Cissy believed what she said, and meant only kindness, but her frank words quivered like a thorn in Geraldine's heart.

Oh, how could she think of him as an unprincipled flirt, awakening an interest in a young girl's heart only for his own amusement?

But still she knew that such men existed, and that many broken hearts lay at their door.

The dread that Harry Hawthorne might be one of these heartless men awoke to life within her a fierce and burning pride.

"No man shall break my heart. I will forget Harry Hawthorne," she vowed, bitterly, to herself; and when the actor came that night, he found her bright and gay as of yore. She had put on over her tortured heart that mask of smiles which many a woman wears through life to deceive a carping world.

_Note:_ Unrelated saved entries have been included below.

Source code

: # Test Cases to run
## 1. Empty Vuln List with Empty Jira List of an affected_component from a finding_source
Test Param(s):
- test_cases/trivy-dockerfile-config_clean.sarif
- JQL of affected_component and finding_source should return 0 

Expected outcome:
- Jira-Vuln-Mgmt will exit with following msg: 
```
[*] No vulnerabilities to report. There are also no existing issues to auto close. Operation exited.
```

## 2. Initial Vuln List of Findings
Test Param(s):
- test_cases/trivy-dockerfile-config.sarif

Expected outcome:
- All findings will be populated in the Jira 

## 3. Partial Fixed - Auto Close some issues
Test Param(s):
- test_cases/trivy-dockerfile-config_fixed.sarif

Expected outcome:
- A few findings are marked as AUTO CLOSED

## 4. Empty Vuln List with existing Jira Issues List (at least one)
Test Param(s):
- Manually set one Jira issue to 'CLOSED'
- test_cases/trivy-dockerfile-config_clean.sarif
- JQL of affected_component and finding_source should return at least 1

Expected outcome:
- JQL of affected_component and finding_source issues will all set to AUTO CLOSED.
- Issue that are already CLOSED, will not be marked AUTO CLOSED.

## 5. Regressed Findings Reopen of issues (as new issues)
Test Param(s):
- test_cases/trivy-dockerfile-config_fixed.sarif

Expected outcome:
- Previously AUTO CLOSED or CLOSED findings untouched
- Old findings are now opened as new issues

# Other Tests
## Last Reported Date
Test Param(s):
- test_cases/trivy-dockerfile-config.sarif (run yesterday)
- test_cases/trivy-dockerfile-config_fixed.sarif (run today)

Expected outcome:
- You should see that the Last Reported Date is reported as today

"'I have a smiling face,' she said,
'I have jest for all I meet,
I have a garland for my head,
And all its flowers are sweet,
And so you call me gay,' she said.

"'Behind no prison grate,' she said,
'Which slurs the sunshine half a mile,
Live captives so uncomforted
As souls behind a smile.
God's pity let us pray,' she said."

Clifford Standish was charmed with her new mood. He saw that a reaction had begun.

"I am glad to see you so happy, for I am sure that you have decided to go on the road with us," he exclaimed, coaxingly.